The practical upshot: VLAN 10 is your trusted LAN, VLAN 20 is IoT, VLAN 30 is guests. Devices on 20 get an IP from the 20 subnet, devices on 10 from the 10 subnet, and by default they cannot see each other unless your router routes between them and a firewall rule permits it.
2 Drawing the segments
A sensible starting layout for a house:
VLAN 10 Trusted 10.0.10.0/24 laptops, phones, desktops
VLAN 20 IoT 10.0.20.0/24 smart plugs, bulbs, cameras
VLAN 30 Guest 10.0.30.0/24 visitors' devices
VLAN 40 Servers 10.0.40.0/24 NAS, homelab, hypervisorsEach VLAN gets its own SSID if it’s wireless, or its own access ports if it’s wired. The interesting part is what you forbid between them.
3 The firewall rules that earn their keep
Segmentation without firewall rules is just tidy addressing — the security comes from inter-VLAN policy. The rules I’d start with, expressed in plain pf/nftables terms:
# IoT can reach the internet but nothing internal
block in on vlan20 from 10.0.20.0/24 to 10.0.0.0/16
pass in on vlan20 from 10.0.20.0/24 to !10.0.0.0/16
# Guests get internet only, fully isolated
block in on vlan30 from 10.0.30.0/24 to 10.0.0.0/16
# Trusted can reach servers; servers can't initiate back
pass in on vlan10 from 10.0.10.0/24 to 10.0.40.0/24
block in on vlan40 from 10.0.40.0/24 to 10.0.10.0/24The principle is default-deny between segments, then poke holes only where you actually need them. Your phone needs to reach the NAS, so allow VLAN 10 to VLAN 40. The IoT segment never needs to reach anything internal, so it doesn’t get to. A compromised camera can now phone its cloud, but it cannot scan your NAS, because the router simply drops the packets.

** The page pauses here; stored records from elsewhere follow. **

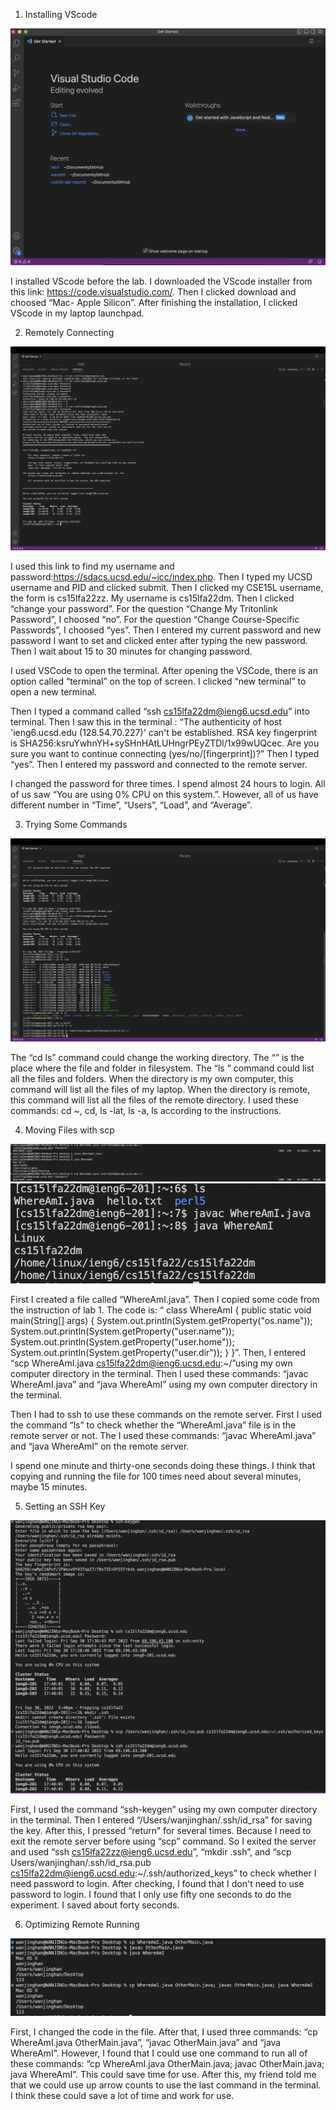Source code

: 1. Installing VScode
 
 ![Image](https://github.com/wahanucsd/cse15l-lab-reports/blob/main/Screen%20Shot%202022-10-14%20at%206.47.13%20PM.png)



I installed VScode before the lab. I downloaded the VScode installer from this link: https://code.visualstudio.com/. Then I clicked download and choosed “Mac- Apple Silicon”.
After finishing the installation, I clicked VScode in my laptop launchpad.



 
2. Remotely Connecting


![Image](https://github.com/wahanucsd/cse15l-lab-reports/blob/main/Screen%20Shot%202022-09-30%20at%2011.48.43%20AM.png)



I used this link to find my username and password:https://sdacs.ucsd.edu/~icc/index.php.
Then I typed my UCSD username and PID and clicked submit.
Then I clicked my CSE15L username, the form is cs15lfa22zz. My username is cs15lfa22dm.
Then I clicked “change your password”.
For the question “Change My Tritonlink Password”, I choosed “no”.
For the question “Change Course-Specific Passwords”, I choosed “yes”.
Then I entered my current password and new password I want to set and clicked enter after typing the new password.
Then I wait about 15 to 30 minutes for changing password.

I used VSCode to open the terminal. After opening the VSCode, there is an option called “terminal” on the top of screen. I clicked “new terminal” to open a new terminal.

Then I typed a command called “ssh cs15lfa22dm@ieng6.ucsd.edu” into terminal.
Then I saw this in the terminal : “The authenticity of host 'ieng6.ucsd.edu (128.54.70.227)' can't be established.
RSA key fingerprint is SHA256:ksruYwhnYH+sySHnHAtLUHngrPEyZTDl/1x99wUQcec.
Are you sure you want to continue connecting (yes/no/[fingerprint])?”
Then I typed “yes”.
Then I entered my password and connected to the remote server.






I changed the password for three times. I spend almost 24 hours to login. All of us saw “You are using 0% CPU on this system.”. However, all of us have different number in “Time”, “Users”, “Load”, and “Average”.




3. Trying Some Commands

![Image](https://github.com/wahanucsd/cse15l-lab-reports/blob/main/Screen%20Shot%202022-09-30%20at%2012.22.58%20PM.png)


The “cd <path>ls” command could change the working directory. The “<path>” is the place where the file and folder in filesystem. 
The “ls <path>” command could list all the files and folders. When the directory is my own computer, this command will list all the files of my laptop. When the directory is remote, this command will list all the files of the remote directory.
I used these commands: cd ~, cd, ls -lat, ls -a, ls <directory> according to the instructions.



4. Moving Files with scp

![Image](https://github.com/wahanucsd/cse15l-lab-reports/blob/main/Screen%20Shot%202022-09-30%20at%205.12.18%20PM.png)
![Image](https://github.com/wahanucsd/cse15l-lab-reports/blob/main/Screen%20Shot%202022-09-30%20at%208.29.47%20PM.png)

First I created a file called “WhereAmI.java”.
Then I copied some code from the instruction of lab 1. The code is: “
class WhereAmI {
  public static void main(String[] args) {
    System.out.println(System.getProperty("os.name"));
    System.out.println(System.getProperty("user.name"));
    System.out.println(System.getProperty("user.home"));
    System.out.println(System.getProperty("user.dir"));
  }
}”. 
Then, I entered “scp WhereAmI.java cs15lfa22dm@ieng6.ucsd.edu:~/”using my own computer directory in the terminal. Then I used these commands: “javac WhereAmI.java” and “java WhereAmI” using my own computer directory in the terminal. 

Then I had to ssh to use these commands on the remote server.
First I used the command “ls” to check whether the “WhereAmI.java” file is in the remote server or not. 
The I used these commands: “javac WhereAmI.java” and “java WhereAmI” on the remote server.

I spend one minute and thirty-one seconds doing these things. I think that copying and running the file for 100 times need about several minutes, maybe 15 minutes.

 


 
5. Setting an SSH Key

![Image](https://github.com/wahanucsd/cse15l-lab-reports/blob/main/Screen%20Shot%202022-09-30%20at%205.42.15%20PM.png)

First, I used the command “ssh-keygen” using my own computer directory in the terminal. 
Then I entered “/Users/wanjinghan/.ssh/id_rsa” for saving the key. 
After this, I pressed “return” for several times. 
Because I need to exit the remote server before using “scp” command. 
So I exited the server and used “ssh cs15lfa22zz@ieng6.ucsd.edu”, “mkdir .ssh”, 
and “scp Users/wanjinghan/.ssh/id_rsa.pub cs15lfa22dm@ieng6.ucsd.edu:~/.ssh/authorized_keys” to check whether I need password to login. 
After checking, I found that I don't need to use password to login. 
I found that I only use fifty one seconds to do the experiment. I saved about forty seconds.



6. Optimizing Remote Running

![Image](https://github.com/wahanucsd/cse15l-lab-reports/blob/main/Screen%20Shot%202022-09-30%20at%205.51.21%20PM.png)

First, I changed the code in the file. 
After that, I used three commands: “cp WhereAmI.java OtherMain.java”, “javac OtherMain.java” and “java WhereAmI”. 
However, I found that I could use one command to run all of these commands: “cp WhereAmI.java OtherMain.java; javac OtherMain.java; java WhereAmI”. 
This could save time for use. After this, my friend told me that we could use up arrow counts to use the last command in the terminal. 
I think these could save a lot of time and work for use.




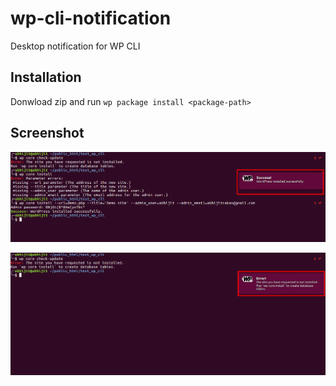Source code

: # wp-cli-notification
Desktop notification for WP CLI

## Installation

Donwload zip and run
`wp package install <package-path>`

## Screenshot

![](src/assets/images/success-notification.png)

![](src/assets/images/error-notification.png)

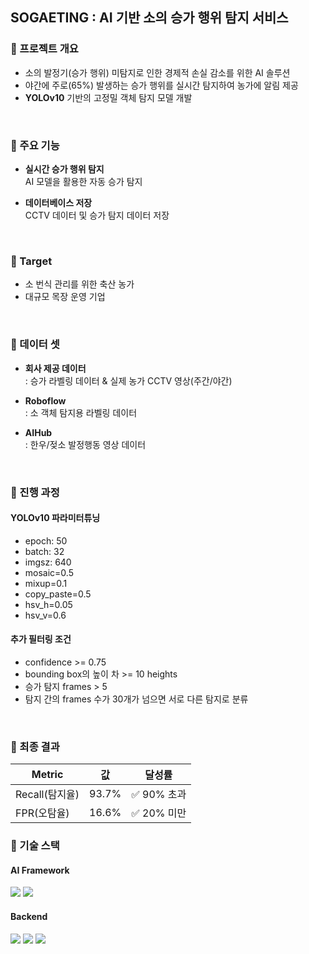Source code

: ## SOGAETING : AI 기반 소의 승가 행위 탐지 서비스

### 📌 프로젝트 개요

- 소의 발정기(승가 행위) 미탐지로 인한 경제적 손실 감소를 위한 AI 솔루션  
- 야간에 주로(65%) 발생하는 승가 행위를 실시간 탐지하여 농가에 알림 제공
- **YOLOv10** 기반의 고정밀 객체 탐지 모델 개발

<br>

### 📌 주요 기능

- **실시간 승가 행위 탐지**  
  AI 모델을 활용한 자동 승가 탐지

- **데이터베이스 저장**  
  CCTV 데이터 및 승가 탐지 데이터 저장

<br>

### 📌 Target

- 소 번식 관리를 위한 축산 농가
- 대규모 목장 운영 기업

<br>

### 📌 데이터 셋

- **회사 제공 데이터**  
  : 승가 라벨링 데이터 & 실제 농가 CCTV 영상(주간/야간)

- **Roboflow**  
  : 소 객체 탐지용 라벨링 데이터

- **AIHub**  
  : 한우/젖소 발정행동 영상 데이터

<br>

### 📌 진행 과정
#### YOLOv10 파라미터튜닝
- epoch: 50
- batch: 32
- imgsz: 640
- mosaic=0.5
- mixup=0.1
- copy_paste=0.5
- hsv_h=0.05
- hsv_v=0.6
#### 추가 필터링 조건
- confidence >= 0.75
- bounding box의 높이 차 >= 10 heights
- 승가 탐지 frames > 5
- 탐지 간의 frames 수가 30개가 넘으면 서로 다른 탐지로 분류

<br>

### 📌 최종 결과
| Metric | 값   | 달성률 |
|--------|-----|-------|
| Recall(탐지율) | 93.7% | ✅ 90% 초과 |
| FPR(오탐율)    | 16.6% | ✅ 20% 미만 |

### 📌 기술 스택

#### AI Framework
<img src="https://img.shields.io/badge/YOLOv10-00FFFF?style=for-the-badge&logo=YOLO&logoColor=black"> <img src="https://img.shields.io/badge/PyTorch-EE4C2C?style=for-the-badge&logo=PyTorch&logoColor=white">

#### Backend
<img src="https://img.shields.io/badge/Python-3776AB?style=for-the-badge&logo=python&logoColor=white"> <img src="https://img.shields.io/badge/OpenCV-5C3EE8?style=for-the-badge&logo=OpenCV&logoColor=white"> <img src="https://img.shields.io/badge/Docker-2496ED?style=for-the-badge&logo=Docker&logoColor=white">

4 The annoying bits, because there are some
This isn’t free of friction. The big one is mDNS and discovery: Chromecasts, AirPlay, smart-home hubs and printers all rely on multicast that doesn’t cross VLANs by default. The moment you put your TV on IoT and your phone on Trusted, casting stops working. The fix is an mDNS reflector (Avahi, or your firewall’s repeater feature) that relays discovery across the two segments you actually want talking — which means you’ve punched a deliberate, narrow hole rather than leaving the whole network open.
You also need hardware that supports it: a managed switch and a router that does VLANs and inter-VLAN firewalling. A flat ISP router won’t cut it. And the first time you misconfigure a trunk you’ll lock yourself out of something and learn a valuable lesson about console access.
5 The verdict
If you have a NAS, a homelab, or any data you’d be upset to lose, and you also own cheap IoT gear — which is to say, if you’re a normal person in 2023 — VLAN segmentation is worth the weekend it takes to set up. It is the difference between a compromised gadget being an annoyance and being a breach. You don’t need to segment everything on day one; even just splitting “my real computers” from “internet-connected junk I don’t trust” buys you most of the protection.
The smart toaster is going to get hacked eventually. The whole point is to make sure that when it does, it finds itself alone in a room with a locked door, staring at your NAS through glass it can’t break.